Devo ammettere che il fatto che i due autori fossero i miei docenti e che avessi studiato e approfondito il loro pensiero, nel tradurre il loro saggio non ho avuto molti dubbi relativamente al reale messaggio che intendessero trasmettere attraverso determinate affermazioni. Certo, in diversi passaggi del saggio immaginavo qualche possibile reazione di stupore da parte di un lettore arabo di fronte alla qualità di difesa degli immigrati e del mondo arabo e del forte attacco contro i poteri forti e dominanti dell’occidente da parte di P. Basso e F. Perocco. E sarei felice se questo accadesse realmente perché non farà altro che rafforzare la fiducia tra persone appartenenti alla stessa classe sociale, cosa importante, nonostante siano di nazionalità differenti, cosa meno importante.
Sicuramente nelle fasi finali del lavoro di traduzione è stato ampiamente dedicato spazio a dei ritocchi per rendere il testo il più arabo possibile, cioè chi lo legge deve percepirlo il meno possibile come un testo tradotto.
4) Quali sono le difficoltà che hai incontrato nel tradurre in arabo termini contemporanei spesso coniati dagli stessi autori?
Mi viene in mente il detto “traduttore traditore”. È da registrare che una delle capacità evidenti dei due autori è sicuramente quella di trattare temi complessi e articolati con un linguaggio certamente di un certo spessore ma garantendo sempre un linguaggio chiaro e scorrevole, è una qualità rara tra chi scrive in modo scientifico.
I due autori, grazie anche alla loro professione, ossia studiano scientificamente le problematiche sociali, sono “obbligati” ad usare il termine o la nozione scientificamente adatta a quel determinato fenomeno sociale, e quando lo spazio semantico si dimostra carente o particolarmente povero loro, con grande capacità professionale, hanno saputo come individuare e adottare il termine adatto.
In ogni caso le difficoltà nel tradurre certe terminologie e nozioni non sono mancate. Terminologie come “parassitismo”, “piccoli accumulatori” o la nozione “di religione musulmana” non coincide esattamente con il termine “musulmano”. Abbiamo riflettuto a lungo soprattutto sui due termini principali, trattando le migrazioni, perché evidentemente dietro due semplici lettere la “e” in emigrati” e la “i” in immigrati c’è tutto un pensiero specifico e una determinata presa di posizione.
5) In alcuni paesi arabi, come l’Egitto, è ben evidente la necessità della formazione di una nuova generazione di professionisti della traduzione, è così anche in Tunisia?
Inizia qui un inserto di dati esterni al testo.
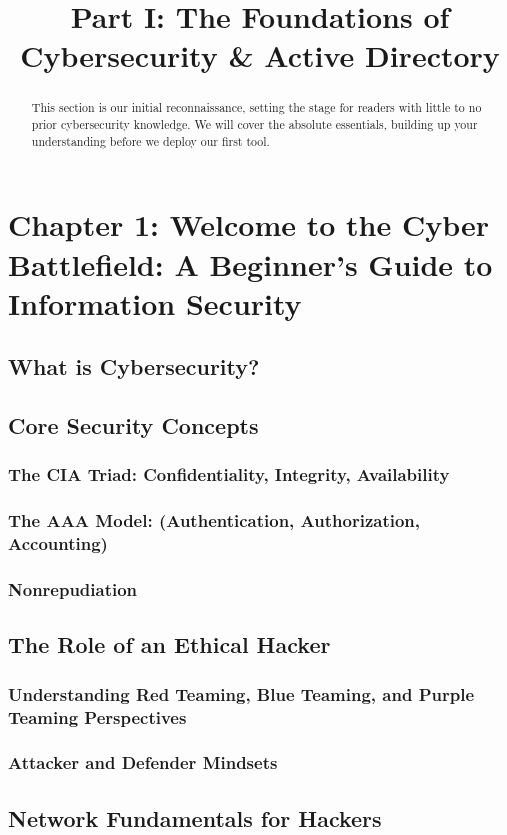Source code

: \documentclass{article}
\title{Part I: The Foundations of Cybersecurity \& Active Directory}
\begin{document}
\maketitle

\begin{abstract}
This section is our initial reconnaissance, setting the stage for readers with little to no prior cybersecurity knowledge. We will cover the absolute essentials, building up your understanding before we deploy our first tool.
\end{abstract}


\section{Chapter 1: Welcome to the Cyber Battlefield: A Beginner's Guide to Information Security}
\subsection{What is Cybersecurity?}
\subsection{Core Security Concepts}
\subsubsection{The CIA Triad: Confidentiality, Integrity, Availability}
\subsubsection{The AAA Model: (Authentication, Authorization, Accounting)}
\subsubsection{Nonrepudiation}
\subsection{The Role of an Ethical Hacker}
\subsubsection{Understanding Red Teaming, Blue Teaming, and Purple Teaming Perspectives}
\subsubsection{Attacker and Defender Mindsets}
\subsection{Network Fundamentals for Hackers}
\end{document}
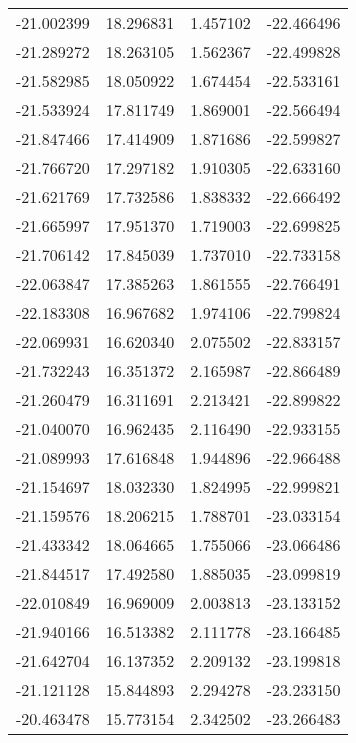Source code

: \begin{tabular}{rrrr}
      -21.002399 &        18.296831 &    1.457102 & -22.466496 \\
      -21.289272 &        18.263105 &    1.562367 & -22.499828 \\
      -21.582985 &        18.050922 &    1.674454 & -22.533161 \\
      -21.533924 &        17.811749 &    1.869001 & -22.566494 \\
      -21.847466 &        17.414909 &    1.871686 & -22.599827 \\
      -21.766720 &        17.297182 &    1.910305 & -22.633160 \\
      -21.621769 &        17.732586 &    1.838332 & -22.666492 \\
      -21.665997 &        17.951370 &    1.719003 & -22.699825 \\
      -21.706142 &        17.845039 &    1.737010 & -22.733158 \\
      -22.063847 &        17.385263 &    1.861555 & -22.766491 \\
      -22.183308 &        16.967682 &    1.974106 & -22.799824 \\
      -22.069931 &        16.620340 &    2.075502 & -22.833157 \\
      -21.732243 &        16.351372 &    2.165987 & -22.866489 \\
      -21.260479 &        16.311691 &    2.213421 & -22.899822 \\
      -21.040070 &        16.962435 &    2.116490 & -22.933155 \\
      -21.089993 &        17.616848 &    1.944896 & -22.966488 \\
      -21.154697 &        18.032330 &    1.824995 & -22.999821 \\
      -21.159576 &        18.206215 &    1.788701 & -23.033154 \\
      -21.433342 &        18.064665 &    1.755066 & -23.066486 \\
      -21.844517 &        17.492580 &    1.885035 & -23.099819 \\
      -22.010849 &        16.969009 &    2.003813 & -23.133152 \\
      -21.940166 &        16.513382 &    2.111778 & -23.166485 \\
      -21.642704 &        16.137352 &    2.209132 & -23.199818 \\
      -21.121128 &        15.844893 &    2.294278 & -23.233150 \\
      -20.463478 &        15.773154 &    2.342502 & -23.266483 \\

\end{tabular}
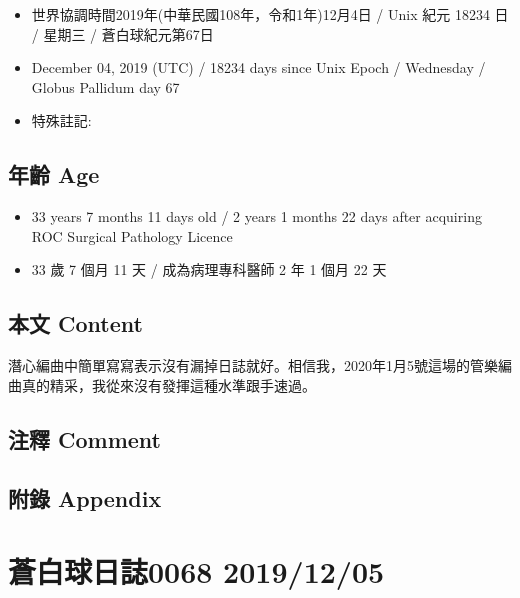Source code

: \documentclass[a5paper, 12pt
]{book}
\providecommand{\tightlist}{%
  \setlength{\itemsep}{0pt}\setlength{\parskip}{0pt}}
\begin{document}
\begin{itemize}
\tightlist
\item
  世界協調時間2019年(中華民國108年，令和1年)12月4日 / Unix 紀元 18234 日
  / 星期三 / 蒼白球紀元第67日
\item
  December 04, 2019 (UTC) / 18234 days since Unix Epoch / Wednesday /
  Globus Pallidum day 67
\item
  特殊註記:
\end{itemize}

\hypertarget{ux5e74ux9f61-age-3}{%
\subsection{年齡 Age}\label{ux5e74ux9f61-age-3}}

\begin{itemize}
\tightlist
\item
  33 years 7 months 11 days old / 2 years 1 months 22 days after
  acquiring ROC Surgical Pathology Licence
\item
  33 歲 7 個月 11 天 / 成為病理專科醫師 2 年 1 個月 22 天
\end{itemize}

\hypertarget{ux672cux6587-content-3}{%
\subsection{本文 Content}\label{ux672cux6587-content-3}}

潛心編曲中簡單寫寫表示沒有漏掉日誌就好。相信我，2020年1月5號這場的管樂編曲真的精采，我從來沒有發揮這種水準跟手速過。

\hypertarget{ux6ce8ux91cb-comment-3}{%
\subsection{注釋 Comment}\label{ux6ce8ux91cb-comment-3}}

\hypertarget{ux9644ux9304-appendix-3}{%
\subsection{附錄 Appendix}\label{ux9644ux9304-appendix-3}}

\hypertarget{ux84bcux767dux7403ux65e5ux8a8c0068-20191205}{%
\section{蒼白球日誌0068
2019/12/05}\label{ux84bcux767dux7403ux65e5ux8a8c0068-20191205}}
\end{document}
Anche in Tunisia la situazione non è così differente da quella egiziana. In ogni caso, più che formare una nuova generazione di professionisti della traduzione, mi verrebbe da dire che bisogna supportare quei traduttori già esistenti e della cui bravura e serietà nessuno può dubitare, ma che sono lasciati da soli, a svolgere lavori singolarmente, senza nessuna strategia di stato, senza organizzazione a livello statale e multi-statale, se guardiamo al mondo arabo nella sua interezza. Ricordiamoci, noi nel mondo arabo, di quel Movimento delle traduzioni che connotò il periodo Omayyade e Abbaside. Tradurre è anche visione di società, è strategia di stato nella misura in cui le idee tradotte, importate possano essere pensieri da coltivare, inneschi da ampliare.